A Confederação Brasileira de Futebol (CBF) anunciou nesta terça-feira (27) o primeiro modelo de profissionalização da arbitragem da Série A do Campeonato Brasileiro. O programa engloba 72 profissionais — 20 árbitros centrais, 40 assistentes e 12 responsáveis pelo VAR — que passarão a receber salário mensal, taxas por jogo e bônus ligados ao desempenho.
Contratos e remuneração
Os contratos serão firmados em fevereiro e valerão até 31 de dezembro, com vínculo de prestação de serviço, sem exigência de exclusividade. Em média, cada integrante do grupo receberá R$ 13 mil mensais, valor que pode alcançar R$ 30 mil para os árbitros centrais. Além do salário fixo, seguirão sendo pagas as quantias por partida.
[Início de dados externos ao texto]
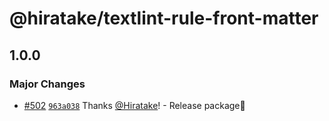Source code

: # @hiratake/textlint-rule-front-matter

## 1.0.0

### Major Changes

- [#502](https://github.com/Hiratake/hiratake-web/pull/502) [`963a038`](https://github.com/Hiratake/hiratake-web/commit/963a038db5d1714e8cd4cb73f900c1f9d15a73e8) Thanks [@Hiratake](https://github.com/Hiratake)! - Release package🎉
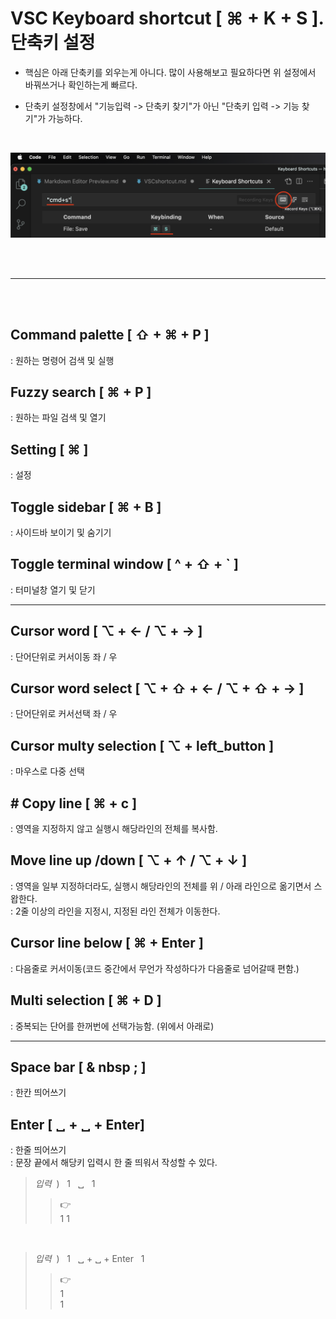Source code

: # VSC Keyboard shortcut [ ⌘ + K + S ]. 단축키 설정  

- 핵심은 아래 단축키를 외우는게 아니다. 많이 사용해보고 필요하다면 위 설정에서 바꿔쓰거나 확인하는게 빠르다.

- 단축키 설정창에서 "기능입력 -> 단축키 찾기"가 아닌 "단축키 입력 -> 기능 찾기"가 가능하다.

<br>

![image description](https://github.com/hymr/hymr.github.io/blob/master/_images/shortcut.png?raw=true)

<br><br>

---

<br><br>


## Command palette [ ⇧ + ⌘ + P ]
: 원하는 명령어 검색 및 실행

## Fuzzy search [ ⌘ + P ]  
: 원하는 파일 검색 및 열기

## Setting [ ⌘ ]
: 설정

## Toggle sidebar [ ⌘ + B ]
: 사이드바 보이기 및 숨기기

## Toggle terminal window [ ^ + ⇧ + ` ]
: 터미널창 열기 및 닫기

---

## Cursor word [ ⌥ + ←  /  ⌥ + → ]
: 단어단위로 커서이동 좌 / 우

## Cursor word select [ ⌥ + ⇧ + ←  /  ⌥ + ⇧ + → ]
: 단어단위로 커서선택 좌 / 우

## Cursor multy selection [ ⌥ + left_button ]
: 마우스로 다중 선택

## # Copy line [ ⌘ + c ]
: 영역을 지정하지 않고 실행시 해당라인의 전체를 복사함.  

## Move line up /down [ ⌥ + ↑ / ⌥ + ↓ ]
: 영역을 일부 지정하더라도, 실행시 해당라인의 전체를 위 / 아래 라인으로 옮기면서 스왑한다.  
: 2줄 이상의 라인을 지정시, 지정된 라인 전체가 이동한다.

## Cursor line below [ ⌘ + Enter ]
: 다음줄로 커서이동(코드 중간에서 무언가 작성하다가 다음줄로 넘어갈때 편함.)

## Multi selection [ ⌘ + D ]
: 중복되는 단어를 한꺼번에 선택가능함. (위에서 아래로)  

---

## Space bar [ & nbsp ; ]  
: 한칸 띄어쓰기

## Enter [ ␣ + ␣ + Enter]
: 한줄 띄어쓰기  
: 문장 끝에서 해당키 입력시 한 줄 띄워서 작성할 수 있다.  
>*입력* &nbsp;) &nbsp; 1 &nbsp; ␣ &nbsp; 1
>> 👉 &nbsp;  
1 1

<br>

>*입력* &nbsp;) &nbsp; 1 &nbsp; ␣ + ␣ + Enter &nbsp; 1
>> 👉 &nbsp;  
1  
1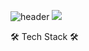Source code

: ![header](https://capsule-render.vercel.app/api?type=waving&color=gradient&customColorList=10&height=200&text=JJINUENG's%20GITHUB&fontSize=50&animation=twinkling&fontAlign=68&fontAlignY=36)
<a href="https://hits.seeyoufarm.com"><img src="https://hits.seeyoufarm.com/api/count/incr/badge.svg?url=https%3A%2F%2Fgithub.com%2Fjjinueng&count_bg=%23FFB8D1&title_bg=%23AEAEAE&icon=github.svg&icon_color=%23FFFFFF&title=hits&edge_flat=false"/></a>
</h2 align="center">🛠️ Tech Stack 🛠️</h2>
Há diferenciação salarial por categoria: profissionais inscritos na Fifa terão vencimentos superiores aos que atuam apenas no quadro da CBF. A entidade não divulgou as cifras exatas por categoria.
Sistema de avaliação, bônus e rebaixamento
Um ranking interno — atualizado a cada rodada e mantido em sigilo — servirá de base para escala de jogos, bônus financeiros e movimentações de carreira. Ao fim de cada temporada, ao menos dois árbitros serão rebaixados para divisões inferiores, enquanto outros poderão ser promovidos.
Mesmo com o novo formato, a CBF seguirá afastando quem cometer erro considerado grave.
Investimento e capacitação
O projeto integra um pacote de R$ 195 milhões destinado à arbitragem até 2027, com cerca de R$ 12 milhões anuais reservados ao pagamento fixo dos juízes. Os profissionais terão rotinas semanais de treino, acompanhamento tecnológico, suporte de saúde e quatro avaliações físicas e técnicas por ano, além de imersões mensais com aulas teóricas e práticas.
Imagem: Reprodução
Critérios de escolha
A formação do quadro levou em conta a lista da Fifa e as notas de desempenho registradas nas temporadas 2024 e 2025. No Brasileirão do ano passado, 32 árbitros diferentes atuaram; agora a CBF considera que um grupo fixo de 20 centrais é suficiente, seguindo práticas de ligas internacionais.
Quadro inicial de árbitros
Árbitros centrais (20): Alex Stefano, Anderson Daronco, Bráulio Machado, Bruno Arleu, Davi Lacerda, Edina Batista, Felipe Lima, Flávio Souza, Jonathan Pinheiro, Lucas Casagrande, Lucas Torezin, Matheus Candançan, Paulo Zanovelli, Rafael Klein, Ramon Abatti Abel, Raphael Claus, Rodrigo Pereira, Savio Sampaio, Wagner Magalhães e Wilton Sampaio.
Assistentes (40): Alessandro Matos, Alex Ang, Alex Dos Santos, Alex Tomé, Andrey Freitas, Anne Kesy, Brigida Cirilo, Bruno Boschilia, Bruno Pires, Celso Silva, Cipriano Silva, Daniela Coutinho, Danilo Manis, Douglas Pagung, Eduardo Cruz, Evandro Lima, Fabrini Bevilaqua, Felipe Alan, Fernanda Kruger, Fernanda Nandrea, Francisco Bezerra, Gizeli Casaril, Guilherme Camilo, Joverton Lima, Leila Naiara, Leone Rocha, Luanderson Lima, Luiz Regazone, Maira Mastella, Michael Stanislau, Nailton Junior, Neuza Back, Rafael Alves, Rafael Trombeta, Rodrigo Correa, Schumacher Gomes, Thiaggo Labes, Thiago Farinha, Tiago Diel e Victor Imazu.
Árbitros de vídeo (12): Caio Max, Charly Wendy, Daiane Muniz, Daniel Bins, Diego Lopez, Marco Fazekas, Pablo Ramon, Rodolpho Tolski, Rodrigo Dalonso, Rodrigo Guarizo, Rodrigo Sá e Wagner Reway.
Segundo o presidente interino da CBF, Samir Xaud, a mudança é “estrutural, profunda e necessária”, alinhada a modelos adotados por grandes federações internacionais.